- TASK DIRECTIONS -
Restate the records in full, so that each line matches the original exactly.

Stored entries
►
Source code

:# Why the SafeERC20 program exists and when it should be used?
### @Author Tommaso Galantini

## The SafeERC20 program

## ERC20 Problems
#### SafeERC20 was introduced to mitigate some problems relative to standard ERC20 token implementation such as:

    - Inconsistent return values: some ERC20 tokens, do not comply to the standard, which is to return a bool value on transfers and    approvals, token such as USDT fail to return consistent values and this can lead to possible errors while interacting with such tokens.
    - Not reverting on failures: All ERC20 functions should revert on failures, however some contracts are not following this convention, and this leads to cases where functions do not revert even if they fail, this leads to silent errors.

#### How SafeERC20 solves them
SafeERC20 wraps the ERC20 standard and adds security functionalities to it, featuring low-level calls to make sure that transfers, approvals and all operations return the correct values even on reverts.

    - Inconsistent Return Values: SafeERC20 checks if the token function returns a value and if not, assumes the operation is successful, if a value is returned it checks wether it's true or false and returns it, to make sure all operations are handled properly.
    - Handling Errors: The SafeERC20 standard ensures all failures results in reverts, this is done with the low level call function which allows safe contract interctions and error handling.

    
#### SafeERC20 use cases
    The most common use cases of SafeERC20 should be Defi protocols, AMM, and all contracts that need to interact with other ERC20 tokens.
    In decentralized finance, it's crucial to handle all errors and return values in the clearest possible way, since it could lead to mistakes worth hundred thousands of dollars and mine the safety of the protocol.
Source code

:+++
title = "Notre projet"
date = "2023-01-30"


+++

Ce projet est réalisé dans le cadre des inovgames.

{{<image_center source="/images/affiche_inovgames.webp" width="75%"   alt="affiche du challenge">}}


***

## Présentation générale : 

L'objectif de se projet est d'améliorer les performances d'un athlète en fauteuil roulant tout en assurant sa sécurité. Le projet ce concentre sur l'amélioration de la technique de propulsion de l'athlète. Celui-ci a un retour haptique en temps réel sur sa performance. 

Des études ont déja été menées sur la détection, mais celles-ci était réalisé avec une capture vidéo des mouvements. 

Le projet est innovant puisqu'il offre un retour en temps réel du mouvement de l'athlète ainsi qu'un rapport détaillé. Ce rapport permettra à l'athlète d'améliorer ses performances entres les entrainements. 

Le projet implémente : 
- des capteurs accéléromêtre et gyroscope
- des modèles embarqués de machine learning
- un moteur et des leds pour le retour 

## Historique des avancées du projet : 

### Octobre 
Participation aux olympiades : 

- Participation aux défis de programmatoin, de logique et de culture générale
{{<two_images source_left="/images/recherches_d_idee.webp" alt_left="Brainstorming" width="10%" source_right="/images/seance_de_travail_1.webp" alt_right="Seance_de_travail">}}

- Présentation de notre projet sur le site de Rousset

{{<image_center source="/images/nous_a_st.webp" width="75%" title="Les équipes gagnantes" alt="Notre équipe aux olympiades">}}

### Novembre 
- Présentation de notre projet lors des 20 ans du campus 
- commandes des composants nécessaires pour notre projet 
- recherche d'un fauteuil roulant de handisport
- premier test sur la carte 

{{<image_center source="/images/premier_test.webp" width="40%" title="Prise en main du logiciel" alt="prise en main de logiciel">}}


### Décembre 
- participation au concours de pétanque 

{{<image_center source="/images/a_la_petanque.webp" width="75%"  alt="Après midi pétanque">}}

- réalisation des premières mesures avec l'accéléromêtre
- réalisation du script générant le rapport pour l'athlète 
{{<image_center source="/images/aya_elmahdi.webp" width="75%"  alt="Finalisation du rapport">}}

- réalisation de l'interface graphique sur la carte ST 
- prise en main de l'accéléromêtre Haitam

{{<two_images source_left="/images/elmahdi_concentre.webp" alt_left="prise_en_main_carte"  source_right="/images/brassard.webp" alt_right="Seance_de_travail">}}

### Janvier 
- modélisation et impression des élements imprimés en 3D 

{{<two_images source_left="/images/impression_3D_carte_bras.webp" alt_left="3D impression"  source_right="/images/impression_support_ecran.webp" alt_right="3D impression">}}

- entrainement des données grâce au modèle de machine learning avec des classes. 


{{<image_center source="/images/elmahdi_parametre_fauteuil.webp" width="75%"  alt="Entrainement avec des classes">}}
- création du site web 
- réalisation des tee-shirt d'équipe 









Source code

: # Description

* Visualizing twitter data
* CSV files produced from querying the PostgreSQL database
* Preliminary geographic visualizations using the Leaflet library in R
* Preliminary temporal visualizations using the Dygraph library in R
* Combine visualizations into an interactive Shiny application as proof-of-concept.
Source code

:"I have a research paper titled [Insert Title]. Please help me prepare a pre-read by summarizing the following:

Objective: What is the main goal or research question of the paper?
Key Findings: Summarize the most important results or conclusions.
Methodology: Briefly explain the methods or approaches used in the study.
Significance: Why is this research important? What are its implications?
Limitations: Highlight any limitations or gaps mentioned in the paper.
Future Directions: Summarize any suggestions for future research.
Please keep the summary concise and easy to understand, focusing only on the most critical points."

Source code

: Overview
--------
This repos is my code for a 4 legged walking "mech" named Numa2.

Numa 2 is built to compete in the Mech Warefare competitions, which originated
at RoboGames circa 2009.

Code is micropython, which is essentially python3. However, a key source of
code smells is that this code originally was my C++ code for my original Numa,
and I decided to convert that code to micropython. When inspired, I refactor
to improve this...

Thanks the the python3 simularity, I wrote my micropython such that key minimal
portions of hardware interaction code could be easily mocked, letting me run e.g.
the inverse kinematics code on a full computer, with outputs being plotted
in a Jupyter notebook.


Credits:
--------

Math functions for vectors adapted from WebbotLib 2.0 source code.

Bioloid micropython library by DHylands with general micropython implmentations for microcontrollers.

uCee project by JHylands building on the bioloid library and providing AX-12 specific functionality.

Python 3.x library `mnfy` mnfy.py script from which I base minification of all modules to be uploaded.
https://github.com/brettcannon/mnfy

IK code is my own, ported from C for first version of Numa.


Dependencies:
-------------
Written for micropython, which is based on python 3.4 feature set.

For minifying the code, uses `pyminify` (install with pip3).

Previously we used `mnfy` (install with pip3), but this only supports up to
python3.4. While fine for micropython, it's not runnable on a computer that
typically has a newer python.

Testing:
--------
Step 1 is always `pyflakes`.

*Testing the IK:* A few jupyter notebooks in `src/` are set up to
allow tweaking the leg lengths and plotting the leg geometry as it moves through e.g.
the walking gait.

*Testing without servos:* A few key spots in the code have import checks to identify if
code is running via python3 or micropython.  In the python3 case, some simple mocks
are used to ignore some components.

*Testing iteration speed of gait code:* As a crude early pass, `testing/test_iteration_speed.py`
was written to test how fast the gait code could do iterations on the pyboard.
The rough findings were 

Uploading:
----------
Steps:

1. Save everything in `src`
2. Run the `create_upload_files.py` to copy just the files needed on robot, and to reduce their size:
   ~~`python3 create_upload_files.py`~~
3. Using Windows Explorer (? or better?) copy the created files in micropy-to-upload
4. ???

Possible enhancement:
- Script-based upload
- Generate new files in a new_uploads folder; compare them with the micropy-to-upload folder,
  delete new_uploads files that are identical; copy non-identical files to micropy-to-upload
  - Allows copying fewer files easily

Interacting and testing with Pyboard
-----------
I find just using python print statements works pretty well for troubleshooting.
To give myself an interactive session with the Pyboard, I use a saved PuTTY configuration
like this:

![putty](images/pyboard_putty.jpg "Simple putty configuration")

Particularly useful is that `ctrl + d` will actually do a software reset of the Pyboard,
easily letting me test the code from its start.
◄
- WRITTEN REPLY -
Source code

:# Why the SafeERC20 program exists and when it should be used?
### @Author Tommaso Galantini

## The SafeERC20 program

## ERC20 Problems
#### SafeERC20 was introduced to mitigate some problems relative to standard ERC20 token implementation such as:

    - Inconsistent return values: some ERC20 tokens, do not comply to the standard, which is to return a bool value on transfers and    approvals, token such as USDT fail to return consistent values and this can lead to possible errors while interacting with such tokens.
    - Not reverting on failures: All ERC20 functions should revert on failures, however some contracts are not following this convention, and this leads to cases where functions do not revert even if they fail, this leads to silent errors.

#### How SafeERC20 solves them
SafeERC20 wraps the ERC20 standard and adds security functionalities to it, featuring low-level calls to make sure that transfers, approvals and all operations return the correct values even on reverts.

    - Inconsistent Return Values: SafeERC20 checks if the token function returns a value and if not, assumes the operation is successful, if a value is returned it checks wether it's true or false and returns it, to make sure all operations are handled properly.
    - Handling Errors: The SafeERC20 standard ensures all failures results in reverts, this is done with the low level call function which allows safe contract interctions and error handling.

    
#### SafeERC20 use cases
    The most common use cases of SafeERC20 should be Defi protocols, AMM, and all contracts that need to interact with other ERC20 tokens.
    In decentralized finance, it's crucial to handle all errors and return values in the clearest possible way, since it could lead to mistakes worth hundred thousands of dollars and mine the safety of the protocol.
Source code

:+++
title = "Notre projet"
date = "2023-01-30"


+++

Ce projet est réalisé dans le cadre des inovgames.

{{<image_center source="/images/affiche_inovgames.webp" width="75%"   alt="affiche du challenge">}}


***

## Présentation générale : 

L'objectif de se projet est d'améliorer les performances d'un athlète en fauteuil roulant tout en assurant sa sécurité. Le projet ce concentre sur l'amélioration de la technique de propulsion de l'athlète. Celui-ci a un retour haptique en temps réel sur sa performance. 

Des études ont déja été menées sur la détection, mais celles-ci était réalisé avec une capture vidéo des mouvements. 

Le projet est innovant puisqu'il offre un retour en temps réel du mouvement de l'athlète ainsi qu'un rapport détaillé. Ce rapport permettra à l'athlète d'améliorer ses performances entres les entrainements. 

Le projet implémente : 
- des capteurs accéléromêtre et gyroscope
- des modèles embarqués de machine learning
- un moteur et des leds pour le retour 

## Historique des avancées du projet : 

### Octobre 
Participation aux olympiades : 

- Participation aux défis de programmatoin, de logique et de culture générale
{{<two_images source_left="/images/recherches_d_idee.webp" alt_left="Brainstorming" width="10%" source_right="/images/seance_de_travail_1.webp" alt_right="Seance_de_travail">}}

- Présentation de notre projet sur le site de Rousset

{{<image_center source="/images/nous_a_st.webp" width="75%" title="Les équipes gagnantes" alt="Notre équipe aux olympiades">}}

### Novembre 
- Présentation de notre projet lors des 20 ans du campus 
- commandes des composants nécessaires pour notre projet 
- recherche d'un fauteuil roulant de handisport
- premier test sur la carte 

{{<image_center source="/images/premier_test.webp" width="40%" title="Prise en main du logiciel" alt="prise en main de logiciel">}}


### Décembre 
- participation au concours de pétanque 

{{<image_center source="/images/a_la_petanque.webp" width="75%"  alt="Après midi pétanque">}}

- réalisation des premières mesures avec l'accéléromêtre
- réalisation du script générant le rapport pour l'athlète 
{{<image_center source="/images/aya_elmahdi.webp" width="75%"  alt="Finalisation du rapport">}}

- réalisation de l'interface graphique sur la carte ST 
- prise en main de l'accéléromêtre Haitam

{{<two_images source_left="/images/elmahdi_concentre.webp" alt_left="prise_en_main_carte"  source_right="/images/brassard.webp" alt_right="Seance_de_travail">}}

### Janvier 
- modélisation et impression des élements imprimés en 3D 

{{<two_images source_left="/images/impression_3D_carte_bras.webp" alt_left="3D impression"  source_right="/images/impression_support_ecran.webp" alt_right="3D impression">}}

- entrainement des données grâce au modèle de machine learning avec des classes. 


{{<image_center source="/images/elmahdi_parametre_fauteuil.webp" width="75%"  alt="Entrainement avec des classes">}}
- création du site web 
- réalisation des tee-shirt d'équipe 









Source code

: # Description

* Visualizing twitter data
* CSV files produced from querying the PostgreSQL database
* Preliminary geographic visualizations using the Leaflet library in R
* Preliminary temporal visualizations using the Dygraph library in R
* Combine visualizations into an interactive Shiny application as proof-of-concept.
Source code

:"I have a research paper titled [Insert Title]. Please help me prepare a pre-read by summarizing the following:

Objective: What is the main goal or research question of the paper?
Key Findings: Summarize the most important results or conclusions.
Methodology: Briefly explain the methods or approaches used in the study.
Significance: Why is this research important? What are its implications?
Limitations: Highlight any limitations or gaps mentioned in the paper.
Future Directions: Summarize any suggestions for future research.
Please keep the summary concise and easy to understand, focusing only on the most critical points."

Source code

: Overview
--------
This repos is my code for a 4 legged walking "mech" named Numa2.

Numa 2 is built to compete in the Mech Warefare competitions, which originated
at RoboGames circa 2009.

Code is micropython, which is essentially python3. However, a key source of
code smells is that this code originally was my C++ code for my original Numa,
and I decided to convert that code to micropython. When inspired, I refactor
to improve this...

Thanks the the python3 simularity, I wrote my micropython such that key minimal
portions of hardware interaction code could be easily mocked, letting me run e.g.
the inverse kinematics code on a full computer, with outputs being plotted
in a Jupyter notebook.


Credits:
--------

Math functions for vectors adapted from WebbotLib 2.0 source code.

Bioloid micropython library by DHylands with general micropython implmentations for microcontrollers.

uCee project by JHylands building on the bioloid library and providing AX-12 specific functionality.

Python 3.x library `mnfy` mnfy.py script from which I base minification of all modules to be uploaded.
https://github.com/brettcannon/mnfy

IK code is my own, ported from C for first version of Numa.


Dependencies:
-------------
Written for micropython, which is based on python 3.4 feature set.

For minifying the code, uses `pyminify` (install with pip3).

Previously we used `mnfy` (install with pip3), but this only supports up to
python3.4. While fine for micropython, it's not runnable on a computer that
typically has a newer python.

Testing:
--------
Step 1 is always `pyflakes`.

*Testing the IK:* A few jupyter notebooks in `src/` are set up to
allow tweaking the leg lengths and plotting the leg geometry as it moves through e.g.
the walking gait.

*Testing without servos:* A few key spots in the code have import checks to identify if
code is running via python3 or micropython.  In the python3 case, some simple mocks
are used to ignore some components.

*Testing iteration speed of gait code:* As a crude early pass, `testing/test_iteration_speed.py`
was written to test how fast the gait code could do iterations on the pyboard.
The rough findings were 

Uploading:
----------
Steps:

1. Save everything in `src`
2. Run the `create_upload_files.py` to copy just the files needed on robot, and to reduce their size:
   ~~`python3 create_upload_files.py`~~
3. Using Windows Explorer (? or better?) copy the created files in micropy-to-upload
4. ???

Possible enhancement:
- Script-based upload
- Generate new files in a new_uploads folder; compare them with the micropy-to-upload folder,
  delete new_uploads files that are identical; copy non-identical files to micropy-to-upload
  - Allows copying fewer files easily

Interacting and testing with Pyboard
-----------
I find just using python print statements works pretty well for troubleshooting.
To give myself an interactive session with the Pyboard, I use a saved PuTTY configuration
like this:

![putty](images/pyboard_putty.jpg "Simple putty configuration")

Particularly useful is that `ctrl + d` will actually do a software reset of the Pyboard,
easily letting me test the code from its start.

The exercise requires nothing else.